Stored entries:

________________

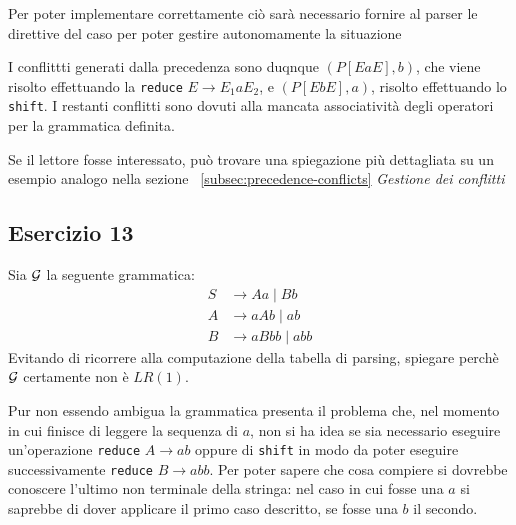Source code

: \documentclass[class=book, crop=false, oneside, 12pt]{standalone}
\begin{document}
Per poter implementare correttamente ciò sarà necessario fornire al parser le direttive del caso per poter gestire autonomamente la situazione

I conflittti generati dalla precedenza sono duqnque \((P[EaE],b)\), che viene risolto effettuando la \texttt{reduce} \(E \to E_1 a E_2\), e \((P[EbE],a)\), risolto effettuando lo \texttt{shift}. I restanti conflitti sono dovuti alla mancata associatività degli operatori per la grammatica definita. 

Se il lettore fosse interessato, può trovare una spiegazione più dettagliata su un esempio analogo nella sezione ~\ref{subsec:precedence-conflicts} \emph{Gestione dei conflitti}

\subsection{Esercizio 13}


Sia \(\mathcal{G}\) la seguente grammatica:
\begin{align*}
    S &\to Aa \mid Bb \\
    A &\to aAb \mid ab \\
    B &\to aBbb \mid abb
\end{align*}
Evitando  di  ricorrere  alla  computazione  della  tabella  di  parsing,  spiegare  perchè \(\mathcal{G}\) certamente  non è \(LR(1)\).

Pur non essendo ambigua la grammatica presenta il problema che, nel momento in cui finisce di leggere la sequenza di \(a\), non si ha idea se sia necessario eseguire un'operazione \texttt{reduce} \(A \to ab\) oppure di \texttt{shift} in modo da poter eseguire successivamente \texttt{reduce} \(B \to abb\). Per poter sapere che cosa compiere si dovrebbe conoscere l'ultimo non terminale della stringa: nel caso in cui fosse una \(a\) si saprebbe di dover applicare il primo caso descritto, se fosse una \(b\) il secondo.
\end{document}
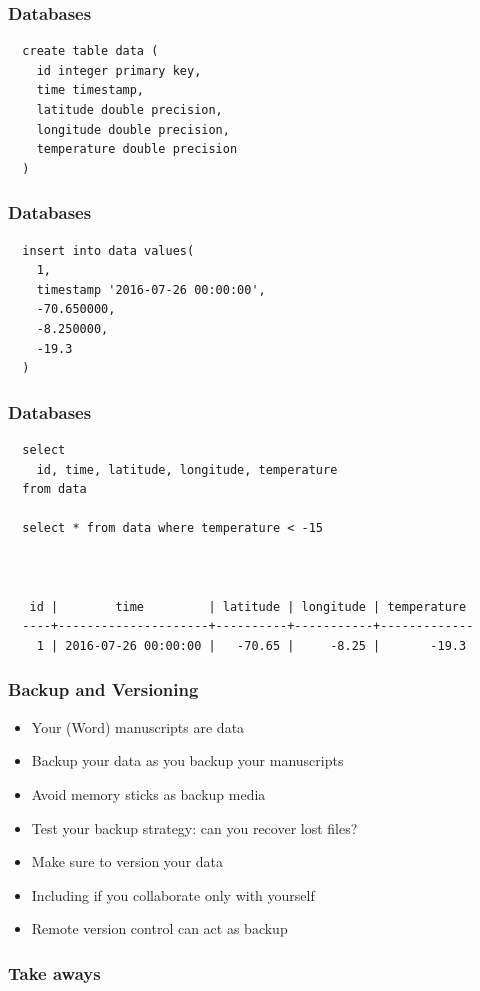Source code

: \documentclass{beamer}
\begin{document}
\begin{frame}[fragile]
  \frametitle{Databases}
  
  \small
  \begin{verbatim}
  create table data (
    id integer primary key, 
    time timestamp, 
    latitude double precision, 
    longitude double precision, 
    temperature double precision
  )
  \end{verbatim}
\end{frame}

\begin{frame}[fragile]
  \frametitle{Databases}
  
  \small
  \begin{verbatim}
  insert into data values(
    1, 
    timestamp '2016-07-26 00:00:00', 
    -70.650000, 
    -8.250000, 
    -19.3
  )
  \end{verbatim}
\end{frame}

\begin{frame}[fragile]
  \frametitle{Databases}
  
  \small
  \begin{verbatim}
  select 
    id, time, latitude, longitude, temperature
  from data
  
  select * from data where temperature < -15
  
  
  
   id |        time         | latitude | longitude | temperature 
  ----+---------------------+----------+-----------+-------------
    1 | 2016-07-26 00:00:00 |   -70.65 |     -8.25 |       -19.3 
  \end{verbatim}
\end{frame}

\begin{frame}
  \frametitle{Backup and Versioning}
  
  \begin{itemize}
  \item Your (Word) manuscripts are data
  \item Backup your data as you backup your manuscripts
  \item Avoid memory sticks as backup media
  \item Test your backup strategy: can you recover lost files?
  \item Make sure to version your data
  \item Including if you collaborate only with yourself
  \item Remote version control can act as backup
  \end{itemize}
\end{frame}

\begin{frame}
  \frametitle{Take aways}
  
\end{frame}
\end{document}
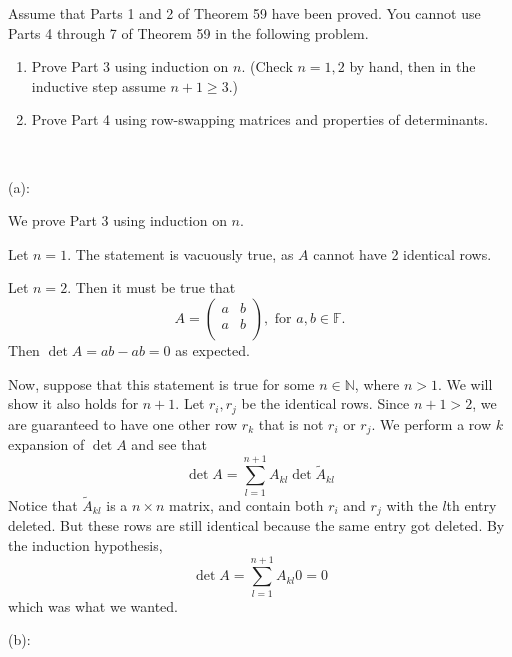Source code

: \documentclass{eh-homework}
\begin{document}
    \begin{question}{4}
    Assume that Parts 1 and 2 of Theorem 59 have been proved. You cannot use Parts 4 through 7 of Theorem 59 in the following problem.
    
    \begin{enumerate}[label=(\alph*)]
        \item Prove Part 3 using induction on $n$. (Check $n = 1, 2$ by hand, then in the inductive step assume $n+1 \ge 3$.)
        \item Prove Part 4 using row-swapping matrices and properties of determinants.
    \end{enumerate}
    \tcblower
    \ 

    (a):

    We prove Part 3 using induction on \(n\).

    Let \(n = 1\). The statement is vacuously true, as \(A\) cannot have 2 identical rows.

    Let \(n = 2\). Then it must be true that
    \[
        A = \begin{pmatrix}
            a &  b \\
            a &  b \\
        \end{pmatrix}, \text{ for } a,b \in \mathbb{F}.
    \]
    Then \(\det A = ab - ab = 0\) as expected.

    Now, suppose that this statement is true for some \(n \in \mathbb{N}\), where \(n > 1\). We will show it also holds for \(n + 1\). Let \(r_i,r_j\) be the identical rows. Since \(n + 1 > 2\), we are guaranteed to have one other row \(r_k\) that is not \(r_i\) or \(r_j\). We perform a row \(k\) expansion of \(\det A\) and see that
    \[
        \det A = \sum_{l=1}^{n + 1} A_{kl} \det \tilde{A}_{kl}
    \]
    Notice that \(\tilde{A}_{kl}\) is a \(n\times n\) matrix, and contain both \(r_i\) and \(r_j\) with the \(l\)th entry deleted. But these rows are still identical because the same entry got deleted. By the induction hypothesis,
    \[
        \det A = \sum_{l=1}^{n + 1} A_{kl} 0 = 0
    \]
    which was what we wanted.

    \bigskip

    (b):


\end{question}
\end{document}
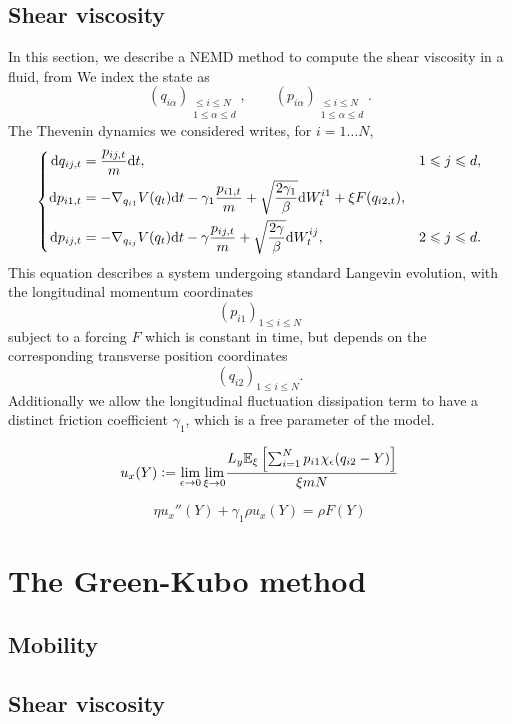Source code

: \subsection{Shear viscosity}
In this section, we describe a NEMD method to compute the shear viscosity in a fluid, from \cite{JS12}
We index the state as \[\left(q_{i\alpha}\right)_{\substack{\leq i\leq N\\1\leq \alpha\leq d}},\qquad \left(p_{i\alpha}\right)_{\substack{\leq i\leq N\\1\leq \alpha\leq d}}.\]
The Thevenin dynamics we considered writes, for $i=1\dots N$,
\begin{equation}
    \label{eq:thevenin_sv_dynamics}
    \left\{\begin{aligned}
        \mathrm{d} q_{ij,t}&=\frac{p_{ij,t}}m\mathrm{d} t,&1\leqslant j\leqslant d,\\
        \mathrm{d} p_{i1,t}&=-\nabla_{q_{i1}}V(q_t)\mathrm{d} t-\gamma_1\frac{p_{i1,t}}m+\sqrt{\frac{2\gamma_1}\beta}\mathrm{d} W_t^{i1}+\xi F(q_{i2,t}),&\\
        \mathrm{d} p_{ij,t}&=-\nabla_{q_{ij}}V(q_t)\mathrm{d} t-\gamma \frac{p_{ij,t}}m+\sqrt{\frac{2\gamma}\beta}\mathrm{d} W_t^{ij},&2\leqslant j\leqslant d.
    \end{aligned}\right.
\end{equation}
This equation describes a system undergoing standard Langevin evolution, with the longitudinal momentum coordinates 
\[\left(p_{i1}\right)_{1\leq i\leq N}\]
subject to a forcing $F$ which is constant in time, but depends on the corresponding transverse position coordinates
\[\left(q_{i2}\right)_{1\leq i\leq N}.\]
Additionally we allow the longitudinal fluctuation dissipation term to have a distinct friction coefficient $\gamma_1$, which is a free parameter of the model.

\begin{equation}
    \label{eq:velocity_profile}
    u_x(Y)\mathrel{\mathop:}= \underset{\epsilon \to 0}{\lim} \, \underset{\xi \to 0}{\lim} \frac{L_y\mathbb{E}_\xi \left[\sum_{i=1}^N p_{i1}\chi_\epsilon(q_{i2}-Y)\right]}{\xi mN}
\end{equation}

\begin{equation}
    \label{eq:shear_viscosity_relation_diffeq}
    \eta u_x''(Y)+\gamma_1 \rho u_x(Y)=\rho F(Y)
\end{equation}

\section{The Green-Kubo method}
\subsection{Mobility}
\subsection{Shear viscosity}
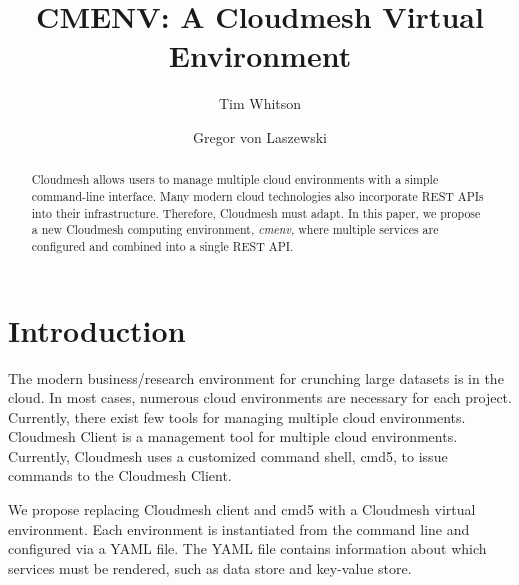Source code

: 
\title{CMENV: A Cloudmesh Virtual Environment}

\author{Tim Whitson}

\author{Gregor von Laszewski}

\renewcommand{\shortauthors}{T. Whitson}

\begin{abstract}
Cloudmesh allows users to manage multiple cloud environments with a simple
command-line interface. Many modern cloud technologies also incorporate REST
APIs into their infrastructure. Therefore, Cloudmesh must adapt. In this
paper, we propose a new Cloudmesh computing environment, \textit{cmenv},
where multiple services are configured and combined into a single REST API.
\end{abstract}


\maketitle

\section{Introduction}

The modern business/research environment for crunching large datasets is
in the cloud. In most cases, numerous cloud environments are necessary for
each project. Currently, there exist few tools for managing multiple cloud
environments. Cloudmesh Client is a management tool for multiple cloud
environments. Currently, Cloudmesh uses a customized command shell, cmd5,
to issue commands to the Cloudmesh Client.


We propose replacing Cloudmesh client and cmd5 with a Cloudmesh virtual
environment. Each environment is instantiated from the command line and
configured via a YAML file. The YAML file contains information about which
services must be rendered, such as data store and key-value store.

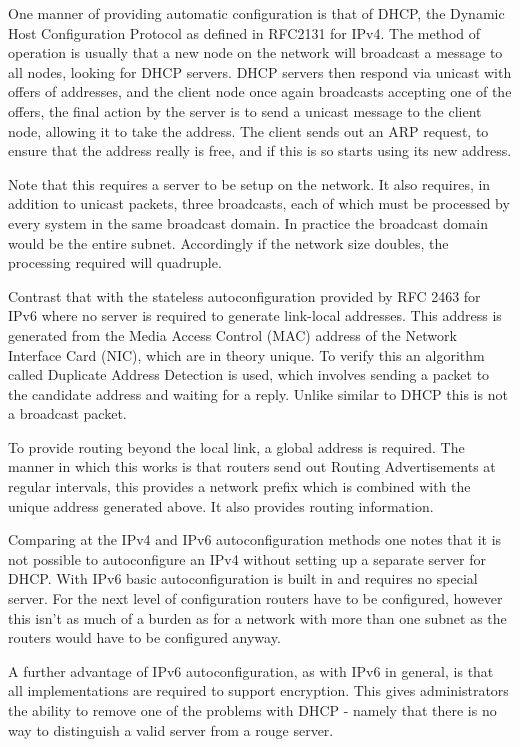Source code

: \documentclass[a4paper,12pt]{article}
\begin{document}
One manner of providing automatic configuration is that of DHCP, the Dynamic
Host Configuration Protocol as defined in RFC2131 for IPv4. The method of
operation is usually that a new node on the network will broadcast a message to
all nodes, looking for DHCP servers. DHCP servers then respond via unicast with
offers of addresses, and the client node once again broadcasts accepting one of
the offers, the final action by the server is to send a unicast message to the
client node, allowing it to take the address. The client sends out an ARP
request, to ensure that the address really is free, and if this is so starts
using its new address.


Note that this requires a server to be setup on the network. It also requires,
in addition to unicast packets, three broadcasts, each of which must be
processed by every system in the same broadcast domain. In practice the
broadcast domain would be the entire subnet. Accordingly if the network size
doubles, the processing required will quadruple.


Contrast that with the stateless autoconfiguration provided by RFC 2463 for
IPv6 where no server is required to generate link-local addresses. This address
is generated from the Media Access Control (MAC) address of the Network
Interface Card (NIC), which are in theory unique. To verify this an algorithm called
Duplicate Address Detection is used, which involves sending a packet to the
candidate address and waiting for a reply. Unlike similar to DHCP this is not a
broadcast packet.


To provide routing beyond the local link, a global address is required. The
manner in which this works is that routers send out Routing Advertisements at
regular intervals, this provides a network prefix which is combined with the
unique address generated above. It also provides routing information.


Comparing at the IPv4 and IPv6 autoconfiguration methods one notes that it is
not possible to autoconfigure an IPv4 without setting up a separate server for
DHCP. With IPv6 basic autoconfiguration is built in and requires no special
server. For the next level of configuration routers have to be configured,
however this isn't as much of a burden as for a network with more than one
subnet as the routers would have to be configured anyway.


A further advantage of IPv6 autoconfiguration, as with IPv6 in general, is that
all implementations are required to support encryption. This gives
administrators the ability to remove one of the problems with DHCP - namely
that there is no way to distinguish a valid server from a rouge server.
\end{document}
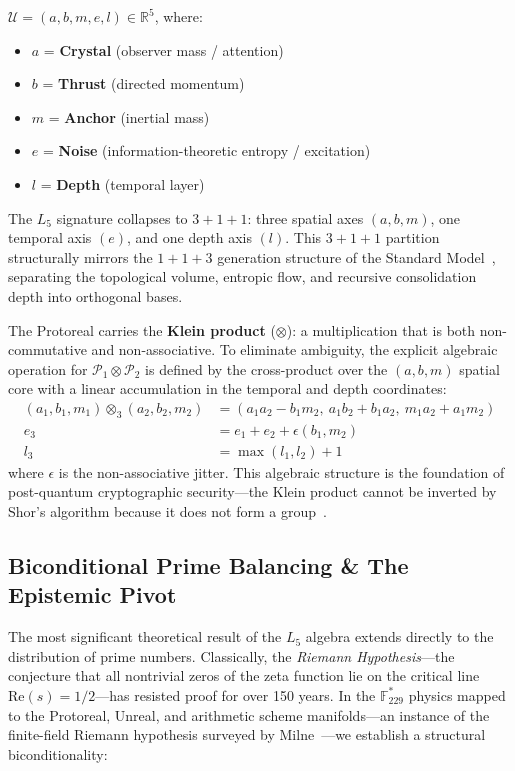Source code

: \begin{definition}
$\mathcal{U} = (a, b, m, e, l) \in \mathbb{R}^5$, where:
\begin{itemize}
    \item $a$ = \textbf{Crystal} (observer mass / attention)
    \item $b$ = \textbf{Thrust} (directed momentum)
    \item $m$ = \textbf{Anchor} (inertial mass)
    \item $e$ = \textbf{Noise} (information-theoretic entropy / excitation)
    \item $l$ = \textbf{Depth} (temporal layer)
\end{itemize}
The $L_5$ signature collapses to $3 + 1 + 1$: three spatial axes $(a, b, m)$, one temporal axis $(e)$, and one depth axis $(l)$. This $3+1+1$ partition structurally mirrors the $1+1+3$ generation structure of the Standard Model~\cite{PDG2025}, separating the topological volume, entropic flow, and recursive consolidation depth into orthogonal bases.
\end{definition}

The Protoreal carries the \textbf{Klein product} ($\otimes$): a multiplication that is both non-commutative and non-associative. To eliminate ambiguity, the explicit algebraic operation for $\mathcal{P}_1 \otimes \mathcal{P}_2$ is defined by the cross-product over the $(a, b, m)$ spatial core with a linear accumulation in the temporal and depth coordinates:
\begin{align}
    (a_1, b_1, m_1) \otimes_3 (a_2, b_2, m_2) &= (a_1 a_2 - b_1 m_2, \ a_1 b_2 + b_1 a_2, \ m_1 a_2 + a_1 m_2) \\
    e_3 &= e_1 + e_2 + \epsilon(b_1, m_2) \\
    l_3 &= \max(l_1, l_2) + 1
\end{align}
where $\epsilon$ is the non-associative jitter. This algebraic structure is the foundation of post-quantum cryptographic security---the Klein product cannot be inverted by Shor's algorithm because it does not form a group~\cite{Aingel}.

\subsection{Biconditional Prime Balancing \& The Epistemic Pivot}

The most significant theoretical result of the $L_5$ algebra extends directly to the distribution of prime numbers. Classically, the \emph{Riemann Hypothesis}---the conjecture that all nontrivial zeros of the zeta function lie on the critical line $\text{Re}(s) = 1/2$---has resisted proof for over 150 years. In the $\mathbb{F}_{229}^*$ physics mapped to the Protoreal, Unreal, and arithmetic scheme manifolds---an instance of the finite-field Riemann hypothesis surveyed by Milne~\cite{Milne2015}---we establish a structural biconditionality:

________________

Copy exactly what appears in the entries, beginning with the first line and ending with the line that has "non è \(LR(1)\).", but not the pictures.

SOLVED PROBLEM:
Source code

: \documentclass[class=book, crop=false, oneside, 12pt]{standalone}
\begin{document}
Per poter implementare correttamente ciò sarà necessario fornire al parser le direttive del caso per poter gestire autonomamente la situazione

I conflittti generati dalla precedenza sono duqnque \((P[EaE],b)\), che viene risolto effettuando la \texttt{reduce} \(E \to E_1 a E_2\), e \((P[EbE],a)\), risolto effettuando lo \texttt{shift}. I restanti conflitti sono dovuti alla mancata associatività degli operatori per la grammatica definita. 

Se il lettore fosse interessato, può trovare una spiegazione più dettagliata su un esempio analogo nella sezione ~\ref{subsec:precedence-conflicts} \emph{Gestione dei conflitti}

\subsection{Esercizio 13}


Sia \(\mathcal{G}\) la seguente grammatica:
\begin{align*}
    S &\to Aa \mid Bb \\
    A &\to aAb \mid ab \\
    B &\to aBbb \mid abb
\end{align*}
Evitando  di  ricorrere  alla  computazione  della  tabella  di  parsing,  spiegare  perchè \(\mathcal{G}\) certamente  non è \(LR(1)\).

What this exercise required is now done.